▶ DATA EXTRACTS
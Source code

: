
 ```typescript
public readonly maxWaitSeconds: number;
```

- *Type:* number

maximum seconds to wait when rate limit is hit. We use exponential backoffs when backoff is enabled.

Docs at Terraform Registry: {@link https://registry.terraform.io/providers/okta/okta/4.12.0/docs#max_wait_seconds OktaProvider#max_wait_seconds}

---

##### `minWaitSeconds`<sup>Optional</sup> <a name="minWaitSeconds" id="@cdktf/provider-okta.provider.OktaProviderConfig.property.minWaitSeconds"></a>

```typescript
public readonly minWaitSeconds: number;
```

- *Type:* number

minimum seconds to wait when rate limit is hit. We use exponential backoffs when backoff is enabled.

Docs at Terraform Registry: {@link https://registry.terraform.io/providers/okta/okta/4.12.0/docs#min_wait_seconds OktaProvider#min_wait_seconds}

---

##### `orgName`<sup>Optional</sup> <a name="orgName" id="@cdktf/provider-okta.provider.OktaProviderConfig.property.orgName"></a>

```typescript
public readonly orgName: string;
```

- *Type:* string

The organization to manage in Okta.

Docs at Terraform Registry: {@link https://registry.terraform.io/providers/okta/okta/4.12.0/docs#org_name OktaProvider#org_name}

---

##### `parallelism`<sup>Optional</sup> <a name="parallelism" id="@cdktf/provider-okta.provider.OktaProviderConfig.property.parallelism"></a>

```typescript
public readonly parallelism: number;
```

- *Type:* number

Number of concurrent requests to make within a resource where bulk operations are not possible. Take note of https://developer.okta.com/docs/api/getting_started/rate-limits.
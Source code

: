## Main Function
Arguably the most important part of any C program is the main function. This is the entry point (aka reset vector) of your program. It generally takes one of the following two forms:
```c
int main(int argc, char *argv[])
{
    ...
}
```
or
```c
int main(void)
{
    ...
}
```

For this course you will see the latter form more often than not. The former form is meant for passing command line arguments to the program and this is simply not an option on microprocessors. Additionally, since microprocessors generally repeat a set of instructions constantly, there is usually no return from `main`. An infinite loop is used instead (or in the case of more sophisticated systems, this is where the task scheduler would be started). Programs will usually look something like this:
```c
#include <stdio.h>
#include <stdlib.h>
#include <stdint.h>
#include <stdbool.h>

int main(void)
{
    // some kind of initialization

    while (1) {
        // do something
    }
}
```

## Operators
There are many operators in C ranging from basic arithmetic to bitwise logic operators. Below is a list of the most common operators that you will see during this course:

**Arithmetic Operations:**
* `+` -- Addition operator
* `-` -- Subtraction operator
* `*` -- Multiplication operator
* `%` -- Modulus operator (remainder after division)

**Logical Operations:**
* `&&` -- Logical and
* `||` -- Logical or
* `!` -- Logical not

▶ TASK GOAL
Only lines holding "minWaitSeconds" are wanted; copy all of them from the listing.

▶ SOLUTION TO THE PROBLEM
##### `minWaitSeconds`<sup>Optional</sup> <a name="minWaitSeconds" id="@cdktf/provider-okta.provider.OktaProviderConfig.property.minWaitSeconds"></a>
public readonly minWaitSeconds: number;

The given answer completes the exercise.